Chloe waves her hands in the air, drawing upon Pelor’s sparkling power.  She smiles, not having counted this granted spell among those she’d find useful.  _Forgive me, Radiant One, I should not have despaired. _  From the stylized, solar medallion in Chloe’s outstretched hand spreads a shaft of bright light.  The shaft opens out immediately until it emanates from every surface of Pelor’s Symbol, issuing unhindered even through the flesh of the priestess’s hand.  

The slugs, now visible through a doorway, recoil slightly from the blinding daylight streaming from Chloe’s hand.  Temporarily dazzled, they shade their eyes and back away.

Chloe, seeing their reactions, loses herself momentarily in her deity’s radiance.  A warmth spreads through her, from her heart out along her back, to the tips of her fingers and the small of her neck.  Taking a breath, she hears herself calling to them.  “Kneel!  Throw down your arms and beg redemption of the light!”  Her pale skin pinkens with inner warmth.  “Repent!  Repent your evil ways or scurry out into the shadows where you belong!”

Effrem, atop the roof, blinks in surprise at Chloe’s unexpected proselytization, but the calm warrior in him refuses to pass up the opportunity afforded by her illumination.  He hustles with remarkable stealth and grace across the shaky surface and kicks off a shoddy scrap of wooden roof.  The grainy plank emits a puff of dust, bits of rot, and old, rubbery tar originally used to seal it, then reveals another area from which to attack his enemies.
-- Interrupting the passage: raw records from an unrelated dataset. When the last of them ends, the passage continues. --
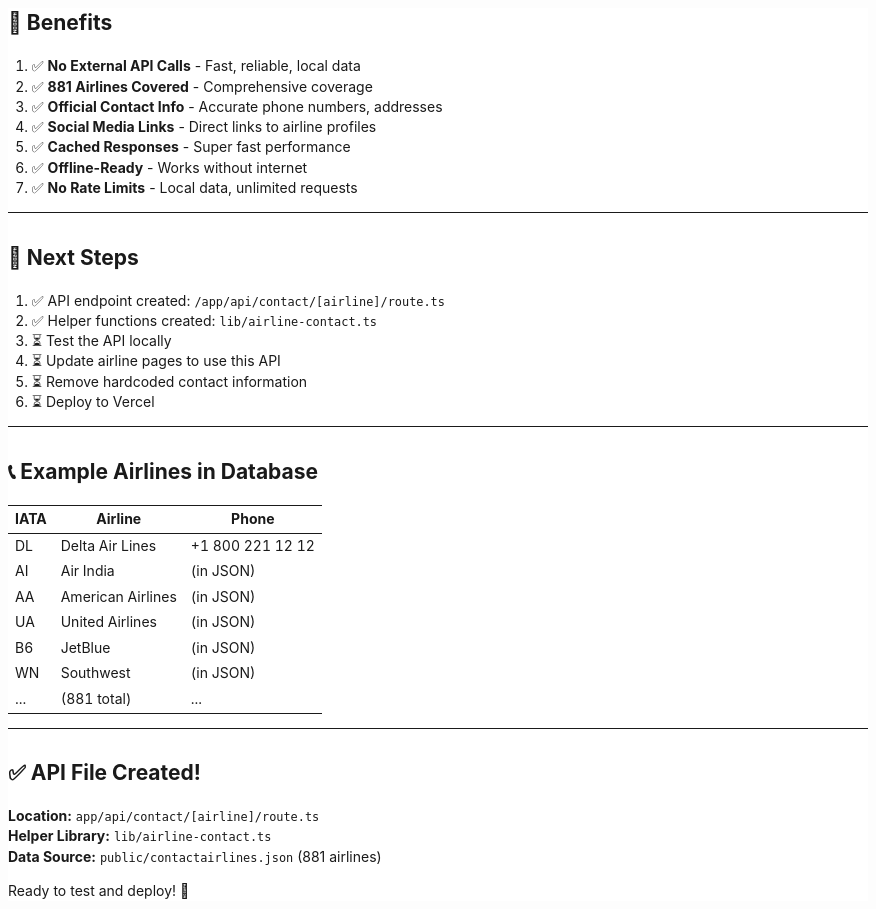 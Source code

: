 
## 🌟 Benefits

1. ✅ **No External API Calls** - Fast, reliable, local data
2. ✅ **881 Airlines Covered** - Comprehensive coverage
3. ✅ **Official Contact Info** - Accurate phone numbers, addresses
4. ✅ **Social Media Links** - Direct links to airline profiles
5. ✅ **Cached Responses** - Super fast performance
6. ✅ **Offline-Ready** - Works without internet
7. ✅ **No Rate Limits** - Local data, unlimited requests

---

## 🚀 Next Steps

1. ✅ API endpoint created: `/app/api/contact/[airline]/route.ts`
2. ✅ Helper functions created: `lib/airline-contact.ts`
3. ⏳ Test the API locally
4. ⏳ Update airline pages to use this API
5. ⏳ Remove hardcoded contact information
6. ⏳ Deploy to Vercel

---

## 📞 Example Airlines in Database

| IATA | Airline | Phone |
|------|---------|-------|
| DL | Delta Air Lines | +1 800 221 12 12 |
| AI | Air India | (in JSON) |
| AA | American Airlines | (in JSON) |
| UA | United Airlines | (in JSON) |
| B6 | JetBlue | (in JSON) |
| WN | Southwest | (in JSON) |
| ... | (881 total) | ... |

---

## ✅ API File Created!

**Location:** `app/api/contact/[airline]/route.ts`  
**Helper Library:** `lib/airline-contact.ts`  
**Data Source:** `public/contactairlines.json` (881 airlines)  

Ready to test and deploy! 🚀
The archer kneels efficiently, and looses once into the opening without looking, relying only on his glimpse of the slugs’ locations before he moved to guide his arrow.  His aim is true, and below, a slug’s leather-clad chest sprouts the feathery shaft of Effrem’s memory.  Its skin radiates the green glitter of the arrow’s righteous wrath before the body collapses unbreathing upon the wooden floor.


----------



## GodOfCheese (Jun 11, 2004)

*Zara, Milo, and More Bondage*

Zara smiles, certain now in the knowledge that she has heard Chloe’s voice.  She closes her eyes, focusing her ki and concentrating.  _There!_  Bending her legs back as far as they’ll go, Zara feels the bonds on her wrists loosen slightly.  Working all four limbs in careful concert, Zara verily arches over backwards so she can get enough slack to slip her left wrist free of the vicious wires.  

Her eyes never stray from Milo and his slug companion, whose combined attention is focused on Milo’s spellcasting.  Zara still can’t discern whether the spell is being cast correctly or not, but assumes that since the Halfling is still mumbling and reading the scroll, his mistakes (if any) must not be too significant.  Mindful of Milo’s distraction, she seethes quietly, ever closer to her revenge.

Still holding it behind her back, Zara flexes her left fist experimentally and feels sensation tickle back into prickly fingers.  When she’s adjusted to it, she carefully feels the contour of the wire around her wrist.  Probing the loops, she finds no knot.  _It must be tied at my feet._ 

The warrior tightens her right hand, flexing her wrist muscles alternately, feeling some of her flesh harden and expand, and leaving other surfaces recessed.  She methodically probes each surface, slowly turning the loops to align the bundles with soft spots on her arms.  These, Zara knows, will pass the comparably thicker portions of the bonds more easily than less yielding surfaces, like her wristbones or knuckles.

An abrupt change in Milo’s speech patterns captures Zara’s attention.  He takes a deep breath and waves his arms wildly, producing what at first appears to be a duplicate of himself.  Zara squints and, looking again, sees a shimmering oval shape hovering in the air before Milo.  The effect is very shiny, almost reflective, and is oriented like a wall-mirror suspended at a convenient height before the tiny man.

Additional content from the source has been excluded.